» What is expected: In the records below, the line with "set of steps<br>" opens the range and the line with "2. Click on Try Azure for free <br>" closes it; print that range exactly and nothing else.

» Source data:
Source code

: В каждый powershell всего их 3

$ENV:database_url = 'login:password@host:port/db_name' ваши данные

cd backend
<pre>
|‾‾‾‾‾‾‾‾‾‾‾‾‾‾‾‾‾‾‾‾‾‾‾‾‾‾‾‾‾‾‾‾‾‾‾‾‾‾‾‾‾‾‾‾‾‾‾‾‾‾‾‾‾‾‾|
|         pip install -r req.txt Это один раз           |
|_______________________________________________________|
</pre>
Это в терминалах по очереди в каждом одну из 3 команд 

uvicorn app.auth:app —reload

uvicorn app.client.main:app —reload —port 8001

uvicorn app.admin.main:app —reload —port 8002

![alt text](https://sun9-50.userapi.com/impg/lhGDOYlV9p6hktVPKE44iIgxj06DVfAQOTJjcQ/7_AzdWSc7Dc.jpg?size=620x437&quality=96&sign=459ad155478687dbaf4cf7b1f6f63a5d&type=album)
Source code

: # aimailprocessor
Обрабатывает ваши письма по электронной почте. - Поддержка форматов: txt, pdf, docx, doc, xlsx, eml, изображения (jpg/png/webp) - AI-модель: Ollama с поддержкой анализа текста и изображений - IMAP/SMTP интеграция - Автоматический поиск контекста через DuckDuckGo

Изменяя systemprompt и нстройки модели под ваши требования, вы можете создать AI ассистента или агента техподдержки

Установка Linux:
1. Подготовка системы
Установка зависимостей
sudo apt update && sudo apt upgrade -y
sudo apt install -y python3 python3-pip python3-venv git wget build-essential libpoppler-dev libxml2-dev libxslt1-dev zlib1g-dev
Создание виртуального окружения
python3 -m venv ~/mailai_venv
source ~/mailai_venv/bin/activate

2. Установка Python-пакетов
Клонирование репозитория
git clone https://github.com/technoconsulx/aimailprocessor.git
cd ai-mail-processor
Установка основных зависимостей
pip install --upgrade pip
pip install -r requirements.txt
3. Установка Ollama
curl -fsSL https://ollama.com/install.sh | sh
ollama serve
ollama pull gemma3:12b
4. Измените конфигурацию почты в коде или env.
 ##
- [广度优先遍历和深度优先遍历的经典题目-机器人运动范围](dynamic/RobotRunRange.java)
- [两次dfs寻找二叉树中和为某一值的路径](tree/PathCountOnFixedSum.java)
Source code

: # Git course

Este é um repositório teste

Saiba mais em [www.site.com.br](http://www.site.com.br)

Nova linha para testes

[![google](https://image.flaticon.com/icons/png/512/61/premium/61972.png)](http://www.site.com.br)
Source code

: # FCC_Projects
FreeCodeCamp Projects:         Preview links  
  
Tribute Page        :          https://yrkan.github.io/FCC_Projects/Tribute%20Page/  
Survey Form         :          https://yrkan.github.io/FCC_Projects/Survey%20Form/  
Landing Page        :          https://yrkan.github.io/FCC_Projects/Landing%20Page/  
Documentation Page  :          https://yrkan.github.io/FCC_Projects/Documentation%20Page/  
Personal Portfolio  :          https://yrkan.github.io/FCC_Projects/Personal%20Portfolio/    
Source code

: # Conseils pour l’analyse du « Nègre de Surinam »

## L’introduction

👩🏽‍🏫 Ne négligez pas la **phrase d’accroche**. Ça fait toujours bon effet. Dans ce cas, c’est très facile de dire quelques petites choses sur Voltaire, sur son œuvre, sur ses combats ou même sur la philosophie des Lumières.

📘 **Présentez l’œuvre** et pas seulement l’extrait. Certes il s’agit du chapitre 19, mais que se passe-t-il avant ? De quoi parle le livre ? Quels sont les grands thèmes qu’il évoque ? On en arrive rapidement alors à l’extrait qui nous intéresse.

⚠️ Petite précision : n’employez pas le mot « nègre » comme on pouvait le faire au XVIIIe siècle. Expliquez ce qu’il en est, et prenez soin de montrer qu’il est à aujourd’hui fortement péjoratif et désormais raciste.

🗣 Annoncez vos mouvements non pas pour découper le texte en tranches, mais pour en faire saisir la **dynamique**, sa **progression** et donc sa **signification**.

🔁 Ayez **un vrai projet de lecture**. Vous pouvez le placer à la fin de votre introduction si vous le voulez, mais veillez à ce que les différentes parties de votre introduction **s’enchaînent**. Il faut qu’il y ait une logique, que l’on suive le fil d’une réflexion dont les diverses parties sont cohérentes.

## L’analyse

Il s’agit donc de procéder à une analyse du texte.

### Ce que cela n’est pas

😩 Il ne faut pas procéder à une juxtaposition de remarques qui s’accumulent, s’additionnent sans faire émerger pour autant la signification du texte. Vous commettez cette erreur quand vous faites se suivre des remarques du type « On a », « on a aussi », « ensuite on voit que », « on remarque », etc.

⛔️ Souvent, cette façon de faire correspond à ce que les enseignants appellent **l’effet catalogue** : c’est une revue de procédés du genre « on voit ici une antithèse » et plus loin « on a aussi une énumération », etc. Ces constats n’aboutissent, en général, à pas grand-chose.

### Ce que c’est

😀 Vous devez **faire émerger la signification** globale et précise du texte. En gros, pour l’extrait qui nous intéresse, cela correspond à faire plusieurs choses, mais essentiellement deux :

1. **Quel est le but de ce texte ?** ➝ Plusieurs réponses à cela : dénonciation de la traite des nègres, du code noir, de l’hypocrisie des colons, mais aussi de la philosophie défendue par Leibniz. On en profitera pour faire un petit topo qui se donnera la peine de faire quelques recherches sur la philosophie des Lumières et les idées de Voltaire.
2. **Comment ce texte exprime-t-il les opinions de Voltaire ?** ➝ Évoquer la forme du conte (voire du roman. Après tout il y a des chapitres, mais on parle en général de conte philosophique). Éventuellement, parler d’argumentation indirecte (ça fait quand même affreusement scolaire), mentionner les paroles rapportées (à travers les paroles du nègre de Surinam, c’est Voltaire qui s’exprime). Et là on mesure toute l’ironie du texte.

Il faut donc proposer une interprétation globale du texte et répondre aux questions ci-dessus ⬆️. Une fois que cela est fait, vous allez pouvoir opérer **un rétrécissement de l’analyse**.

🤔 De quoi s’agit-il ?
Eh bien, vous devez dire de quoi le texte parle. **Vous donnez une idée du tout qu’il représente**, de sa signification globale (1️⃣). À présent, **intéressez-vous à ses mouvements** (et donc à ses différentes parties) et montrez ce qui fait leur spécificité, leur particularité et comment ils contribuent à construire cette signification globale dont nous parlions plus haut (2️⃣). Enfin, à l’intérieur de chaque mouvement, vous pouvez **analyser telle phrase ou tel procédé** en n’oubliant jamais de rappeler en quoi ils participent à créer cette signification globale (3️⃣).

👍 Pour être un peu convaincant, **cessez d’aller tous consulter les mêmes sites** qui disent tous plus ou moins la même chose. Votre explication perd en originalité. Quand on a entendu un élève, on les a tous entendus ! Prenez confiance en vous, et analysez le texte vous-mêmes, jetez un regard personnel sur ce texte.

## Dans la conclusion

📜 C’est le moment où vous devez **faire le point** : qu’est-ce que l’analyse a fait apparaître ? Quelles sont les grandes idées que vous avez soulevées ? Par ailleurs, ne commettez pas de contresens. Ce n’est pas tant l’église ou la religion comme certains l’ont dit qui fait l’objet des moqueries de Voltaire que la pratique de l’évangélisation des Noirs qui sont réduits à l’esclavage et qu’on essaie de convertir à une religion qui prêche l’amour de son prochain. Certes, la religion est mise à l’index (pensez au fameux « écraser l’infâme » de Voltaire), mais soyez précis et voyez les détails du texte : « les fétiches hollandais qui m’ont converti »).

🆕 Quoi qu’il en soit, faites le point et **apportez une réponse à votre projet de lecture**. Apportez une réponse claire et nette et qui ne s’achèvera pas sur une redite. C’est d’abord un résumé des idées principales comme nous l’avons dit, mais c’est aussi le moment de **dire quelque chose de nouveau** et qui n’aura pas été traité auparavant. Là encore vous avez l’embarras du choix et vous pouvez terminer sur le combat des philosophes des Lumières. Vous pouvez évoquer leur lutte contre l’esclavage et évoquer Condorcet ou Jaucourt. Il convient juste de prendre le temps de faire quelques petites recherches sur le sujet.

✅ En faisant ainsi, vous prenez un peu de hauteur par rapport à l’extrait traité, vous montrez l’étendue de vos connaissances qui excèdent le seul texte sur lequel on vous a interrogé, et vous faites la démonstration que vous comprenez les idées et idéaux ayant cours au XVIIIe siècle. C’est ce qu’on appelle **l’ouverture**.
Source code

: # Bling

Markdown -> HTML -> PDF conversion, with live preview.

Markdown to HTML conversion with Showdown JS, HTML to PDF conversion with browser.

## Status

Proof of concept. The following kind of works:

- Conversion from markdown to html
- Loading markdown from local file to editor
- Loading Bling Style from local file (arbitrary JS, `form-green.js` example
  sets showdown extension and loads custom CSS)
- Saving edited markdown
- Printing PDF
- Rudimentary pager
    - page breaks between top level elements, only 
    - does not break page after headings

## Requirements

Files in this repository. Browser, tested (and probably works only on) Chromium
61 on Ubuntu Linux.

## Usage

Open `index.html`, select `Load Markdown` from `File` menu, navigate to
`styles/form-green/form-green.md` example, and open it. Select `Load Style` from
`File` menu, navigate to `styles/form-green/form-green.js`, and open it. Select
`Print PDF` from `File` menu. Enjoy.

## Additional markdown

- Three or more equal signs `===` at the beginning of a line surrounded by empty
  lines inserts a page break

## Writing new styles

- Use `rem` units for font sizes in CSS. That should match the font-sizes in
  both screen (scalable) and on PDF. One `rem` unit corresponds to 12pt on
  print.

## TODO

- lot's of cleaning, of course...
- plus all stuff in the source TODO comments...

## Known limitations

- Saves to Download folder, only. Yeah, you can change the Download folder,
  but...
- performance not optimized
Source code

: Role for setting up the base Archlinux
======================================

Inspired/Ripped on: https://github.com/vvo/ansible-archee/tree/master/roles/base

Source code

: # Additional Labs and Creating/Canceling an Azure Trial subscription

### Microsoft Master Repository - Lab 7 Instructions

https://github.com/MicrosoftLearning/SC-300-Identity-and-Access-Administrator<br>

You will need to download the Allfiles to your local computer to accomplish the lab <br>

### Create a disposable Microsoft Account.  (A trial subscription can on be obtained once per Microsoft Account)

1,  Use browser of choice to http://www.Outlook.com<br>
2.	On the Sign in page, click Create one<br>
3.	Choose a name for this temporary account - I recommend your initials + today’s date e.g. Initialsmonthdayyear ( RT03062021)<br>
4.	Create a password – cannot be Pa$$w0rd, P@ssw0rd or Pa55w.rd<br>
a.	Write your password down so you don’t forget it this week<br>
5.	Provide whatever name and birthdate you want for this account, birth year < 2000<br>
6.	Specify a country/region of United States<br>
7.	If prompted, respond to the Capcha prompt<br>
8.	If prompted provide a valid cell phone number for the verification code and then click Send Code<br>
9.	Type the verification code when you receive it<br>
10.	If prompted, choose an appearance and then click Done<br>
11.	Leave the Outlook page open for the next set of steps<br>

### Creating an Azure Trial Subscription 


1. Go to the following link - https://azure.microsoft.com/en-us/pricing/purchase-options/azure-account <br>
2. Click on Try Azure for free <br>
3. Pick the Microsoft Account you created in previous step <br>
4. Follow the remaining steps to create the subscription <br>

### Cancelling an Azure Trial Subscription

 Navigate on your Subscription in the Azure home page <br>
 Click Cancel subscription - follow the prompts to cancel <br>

» Result for this task:
11.	Leave the Outlook page open for the next set of steps<br>

### Creating an Azure Trial Subscription 


1. Go to the following link - https://azure.microsoft.com/en-us/pricing/purchase-options/azure-account <br>
2. Click on Try Azure for free <br>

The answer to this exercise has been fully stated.